Firstly, Foxconn’s production pivots on a flexible and available workforce. In the Czech Republic, it achieves flexibility by employing 40% of its workforce through temporary migrant agencies (paid €2-2.5 per hour compared to core workers who are paid €3-3.5 per hour). These workers – who we earlier met in their dormitories – are transported back to their countries of origin when work is scarce. Otherwise, they are given notice of their shifts at best a week in advance, at worst on the same day. In Turkey, where all the workers are employed directly, Foxconn achieves flexibility by varying the working hours from 30 to 60 per week, production needs depending. The shifts are between 10 and 12 hours – day or night – and workers receive details about their next shift about 24 hours before, by text message.

Secondly, in both countries, Foxconn’s strategy is to drive down labour costs. In the Czech Republic, in addition to cutting costs through temp agencies, savings are also found via the ‘fund-system for core workers on 12-hour shifts. These have to work a total of 930 hours in six months: they receive the same salary each month regardless of how many hours they worked above 930 yet end up ‘owing’ hours to Foxconn if they fail to meet the quota. In Turkey, Foxonn takes advantage of two government-run programmes to recruit workers as a means of driving down labour costs. The first provides internships for high school students (paid €100 a month for 3 days of work per week) and the second, funded by the government through local employment centres, involves apprenticeships geared towards unemployed people (paid between €7.5 and 9.3 per day for 8 hours of work). Current Turkish legislation also permits Foxconn to average out an individual’s working hours to 45 hours a week over a two-month period, allowing the firm to avoid paying overtime on a week-to-week basis.

Thirdly, both sets of operations are supported by the state, beyond the sanctions mentioned above. In the Czech Republic, Foxconn enjoyed a 10-year tax holiday and is also exempt from the EU’s high tariff barriers such as the 14 per cent import duty on LCD TVs. In Turkey, the factory is located in the European Free Zone close to the city of Çorlu, about 100 km from Istanbul. Here Foxconn is exempt from VAT and taxes on profit and wages on the condition that at least 85% of its produced goods are exported.

Finally, in both the Czech Republic and Turkey, the influence and reach of the trade unions is extremely limited. In the Czech Republic, the trade union is plant-based, but its levels of membership are low and they are forbidden from recruiting workers on the shop-floor. Furthermore, the union tends to only be concerned with issues concerning core workers, to the detriment of the migrant agency workers. In Turkey, trade unions are sector based and the only real kind of negotiation takes place within unionised factories.
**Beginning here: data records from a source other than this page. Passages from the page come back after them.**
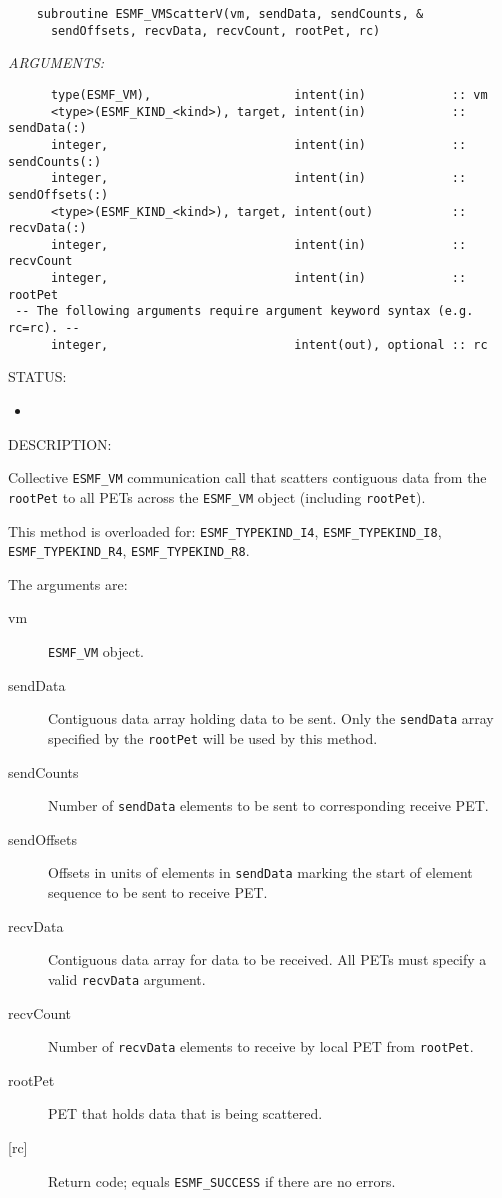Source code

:   
\begin{verbatim}    subroutine ESMF_VMScatterV(vm, sendData, sendCounts, &
      sendOffsets, recvData, recvCount, rootPet, rc)\end{verbatim}{\em ARGUMENTS:}
\begin{verbatim}      type(ESMF_VM),                    intent(in)            :: vm
      <type>(ESMF_KIND_<kind>), target, intent(in)            :: sendData(:)
      integer,                          intent(in)            :: sendCounts(:)
      integer,                          intent(in)            :: sendOffsets(:)
      <type>(ESMF_KIND_<kind>), target, intent(out)           :: recvData(:)
      integer,                          intent(in)            :: recvCount
      integer,                          intent(in)            :: rootPet
 -- The following arguments require argument keyword syntax (e.g. rc=rc). --
      integer,                          intent(out), optional :: rc\end{verbatim}
{\sf STATUS:}
   \begin{itemize}
   \item{}
   \end{itemize}
  
{\sf DESCRIPTION:\\ }


     Collective {\tt ESMF\_VM} communication call that scatters contiguous data 
     from the {\tt rootPet} to all PETs across the {\tt ESMF\_VM} object
     (including {\tt rootPet}).
  
     This method is overloaded for:
     {\tt ESMF\_TYPEKIND\_I4}, {\tt ESMF\_TYPEKIND\_I8},
     {\tt ESMF\_TYPEKIND\_R4}, {\tt ESMF\_TYPEKIND\_R8}.
  
     The arguments are:
     \begin{description}
     \item[vm] 
          {\tt ESMF\_VM} object.
     \item[sendData]
          Contiguous data array holding data to be sent. Only the {\tt sendData}
          array specified by the {\tt rootPet} will be used by this method.
     \item[sendCounts] 
          Number of {\tt sendData} elements to be sent to corresponding
          receive PET.
     \item[sendOffsets] 
          Offsets in units of elements in {\tt sendData} marking the start of
          element sequence to be sent to receive PET.
     \item[recvData] 
          Contiguous data array for data to be received. All PETs must specify a
          valid {\tt recvData} argument.
     \item[recvCount] 
          Number of {\tt recvData} elements to receive by local PET from
          {\tt rootPet}.
     \item[rootPet]
          PET that holds data that is being scattered.
     \item[{[rc]}] 
          Return code; equals {\tt ESMF\_SUCCESS} if there are no errors.
     \end{description}
   
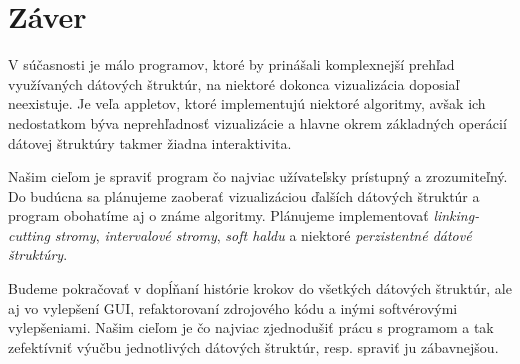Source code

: \section{Záver}

V súčasnosti je málo programov, ktoré by prinášali komplexnejší prehľad 
využívaných dátových štruktúr, na niektoré dokonca vizualizácia doposiaľ 
neexistuje. Je veľa appletov, ktoré implementujú niektoré algoritmy, avšak 
ich nedostatkom býva neprehľadnosť vizualizácie a hlavne okrem základných 
operácií dátovej štruktúry takmer žiadna interaktivita. 

Našim cieľom je spraviť program čo najviac užívateľsky prístupný a zrozumiteľný. 
Do budúcna sa plánujeme zaoberať vizualizáciou ďalších dátových 
štruktúr a program obohatíme aj o známe algoritmy. Plánujeme implementovať 
\emph{linking-cutting stromy}, \emph{intervalové stromy}, \emph{soft haldu} 
a niektoré \emph{perzistentné dátové štruktúry}.

Budeme pokračovať v 
dopĺňaní histórie krokov do všetkých dátových štruktúr, ale aj vo vylepšení 
GUI, refaktorovaní zdrojového kódu a inými softvérovými vylepšeniami. Našim 
cieľom je čo najviac zjednodušiť prácu s programom a tak zefektívniť výučbu 
jednotlivých dátových štruktúr, resp. spraviť ju zábavnejšou.
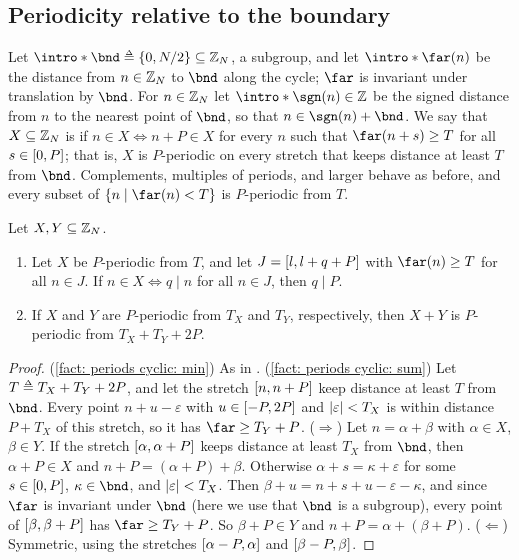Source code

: \subsection{Periodicity relative to the boundary}
\AP Let $\intro*\bnd \defeq \set{0, N/2} \subseteq \inte_N$, a subgroup, and let $\intro*\far(n)$ be the distance from $n \in \inte_N$ to $\bnd$ along the cycle; $\far$ is invariant under translation by $\bnd$.
\AP For $n \in \inte_N$ let $\intro*\sgn(n) \in \inte$ be the signed distance from $n$ to the nearest point of $\bnd$, so that $n \in \sgn(n) + \bnd$.
We say that $X \subseteq \inte_N$ is  if $n \in X \Leftrightarrow n + P \in X$ for every $n$ such that $\far(n + s) \ge T$ for all $s \in \range{0, P}$; that is, $X$ is $P$-periodic on every stretch that keeps distance at least $T$ from $\bnd$.
Complements, multiples of periods, and larger  behave as before, and every subset of $\set{n \mid \far(n) < T}$ is $P$-periodic from $T$.
\begin{fact}\label{fact: periods cyclic}
    Let $X, Y \subseteq \inte_N$.
    \begin{enumerate}
        \item\label{fact: periods cyclic: min} Let $X$ be $P$-periodic from $T$, and let $J = \range{l, l + q + P}$ with $\far(n) \ge T$ for all $n \in J$. If $n \in X \Leftrightarrow q \mid n$ for all $n \in J$, then $q \mid P$.
        \item\label{fact: periods cyclic: sum} If $X$ and $Y$ are $P$-periodic from $T_X$ and $T_Y$, respectively, then $X + Y$ is $P$-periodic from $T_X + T_Y + 2P$.
    \end{enumerate}
\end{fact}
\begin{proof}
    (\ref{fact: periods cyclic: min}) As in .
    (\ref{fact: periods cyclic: sum})
    Let $T \defeq T_X + T_Y + 2P$, and let the stretch $\range{n, n + P}$ keep distance at least $T$ from $\bnd$.
    Every point $n + u - \varepsilon$ with $u \in \range{-P, 2P}$ and $\abs{\varepsilon} < T_X$ is within distance $P + T_X$ of this stretch, so it has $\far \ge T_Y + P$.
    ($\Rightarrow$) Let $n = \alpha + \beta$ with $\alpha \in X$, $\beta \in Y$.
    If the stretch $\range{\alpha, \alpha + P}$ keeps distance at least $T_X$ from $\bnd$, then $\alpha + P \in X$ and $n + P = (\alpha + P) + \beta$.
    Otherwise $\alpha + s = \kappa + \varepsilon$ for some $s \in \range{0, P}$, $\kappa \in \bnd$, and $\abs{\varepsilon} < T_X$.
    Then $\beta + u = n + s + u - \varepsilon - \kappa$, and since $\far$ is invariant under $\bnd$ (here we use that $\bnd$ is a subgroup), every point of $\range{\beta, \beta + P}$ has $\far \ge T_Y + P$.
    So $\beta + P \in Y$ and $n + P = \alpha + (\beta + P)$.
    ($\Leftarrow$) Symmetric, using the stretches $\range{\alpha - P, \alpha}$ and $\range{\beta - P, \beta}$.
\end{proof}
Having initially hired some unionised workers and following the strike of the Korean Daiyang factory in the European Free Zone, Foxconn management made workers gave up their union membership.

The research remains ongoing, with the next stage of our field work bringing us from the work of inter-national to that of inter-continental comparison. By extending the research to mainland China, we hope to make the global conditions of production even more visible. What our research is already showing is the need to move away from examining Foxconn within a single national framework as a means of investigating the global organisation of its production. We have organised a major workshop on the Forms of Labour in Europe and China: The Case of Foxconn which takes place on the 26-27 June 2014, at the University of Padua, towards this end.